Net worth: Too much used and incomplete
Net worth is used everywhere as a personal scoreboard, retirement preparation test, or as a way to compare yourself to others. But it was never designed to measure Future financial security. This will not come to support you over the next 20-30 years, but will tell you what’s in your portfolio.
By focusing solely on assets and liabilities today, net worth does not reduce your true financial flexibility. Guaranteed income and healthcare protections that reduce the amount needed to save or spend are excluded. It’s not just misleading. It allows people to work longer, save more money, or delay retirement unnecessarily.
Use the Boldin Retirement Planner to track your net worth over time. Check out today’s net worth, retirement, longevity and in the meantime, your net worth every year.
Why are hidden assets removed from the net worth calculation?
Most of these resources are excluded from traditional net worth calculations as they are not liquid or are not directly owned.
- social security is the monthly income flow and is not a balance that can be withdrawn.
- Medicare and Medicaid Don’t show up in your account, but it will significantly reduce your future healthcare costs.
- Inheritance Both timing and quantity are uncertain, even if it is likely.
- pension You cannot be entitled or guaranteed until you retire.
- The advantages of a spouse It may depend on future choices or eligibility.
These are not technically “assets” on the balance sheet, but they work perfectly as financial support. Ignoring them means missing the big picture.
Note: Tools like the Boldin Retirement Planner help you to surface these hidden strengths, allowing you to make smarter and more confident decisions based on the big picture, not just the balance of your account.

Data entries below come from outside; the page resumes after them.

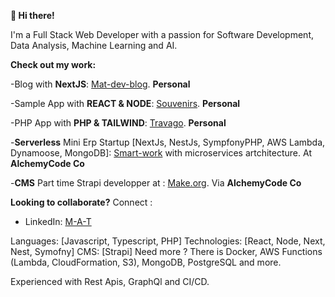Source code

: **👋 Hi there!**

I'm a Full Stack Web Developer with a passion for Software Development, Data Analysis, Machine Learning and AI.

**Check out my work:**

-Blog with **NextJS**: [Mat-dev-blog](https://mat-dev-blog-nextjs.vercel.app/). **Personal**

-Sample App with **REACT & NODE**: [Souvenirs](https://souvenirsappproject.netlify.app/). **Personal**

-PHP App with **PHP & TAILWIND**: [Travago](http://travago.42web.io/). **Personal**

-**Serverless** Mini Erp Startup [NextJs, NestJs, SympfonyPHP, AWS Lambda, Dynamoose, MongoDB]: [Smart-work](www.smartwork.tn) with microservices artchitecture. At **AlchemyCode Co**

-**CMS** Part time Strapi developper at : [Make.org](https://make.org/). Via **AlchemyCode Co**

**Looking to collaborate?**
Connect :
  - LinkedIn: [M-A-T](https://www.linkedin.com/in/M-A-T)

Languages: [Javascript, Typescript, PHP]
Technologies: [React, Node, Next, Nest, Symofny]
CMS: [Strapi]
Need more ? There is Docker, AWS Functions (Lambda, CloudFormation, S3), MongoDB, PostgreSQL and more.

Experienced with Rest Apis, GraphQl and CI/CD.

What would you do if you count everything?
Let’s see how much these hidden assets can add to a typical 60 year old child Net assetsuse three scenarios. low, Mediumand expensive Bonus case.
social security
- Low case (Early Billing, $1,500/month): ~$250,000
- Medium case ($2,500/month at full retirement age): ~$450,000
- High case (Collation delay, $4,000/month): ~$700,000+
Medicare and Medicaid
- Low case (Minimum Healthcare Use): ~$100,000
- Medium case (Standard Medicare Use): ~$300,000
- High case (Medicaid-funded long-term care + Medicare): ~$600,000 +
Pension (if you have)
- Low case ($1,000/mo): ~$200,000
- Medium case ($2,500/mo): ~$500,000
- High case ($5,000/mo): ~$1 million+
Inheritance (potential)
It’s difficult to predict, but Over 70% of the baby boomer generation and XERS XERS Expect to receive some inheritances. This is a rough breakdown:
- Low case (Slack inheritance): ~$50,000
- Medium case (from parents with home equity and retirement accounts): ~$200,000
- High case (Multi-property, investment property): Over $500,000
Please note: Inheritance timing and taxes vary widely.
Other hidden assets
- Employer Stock Options or RSU: Over $50,000 to $500,000
- Spousal pension or social security: 100,000-1 million dollars
- Cash-worthy life insurance: $10,000 to $100,000
Boldin’s Perspective: Model future Net assets
Boldin helps people plan by using broader, more realistic definitions of wealth, including these future benefits. Tools like Boldin Planner Emerging these “invisible” resources allows you to confidently model different retirement ages, spending scenarios, and life choices.
your Authentic Financial strength is not just what you own today. It’s about what you can access tomorrow. Don’t let narrow numbers stop you from looking at the big picture.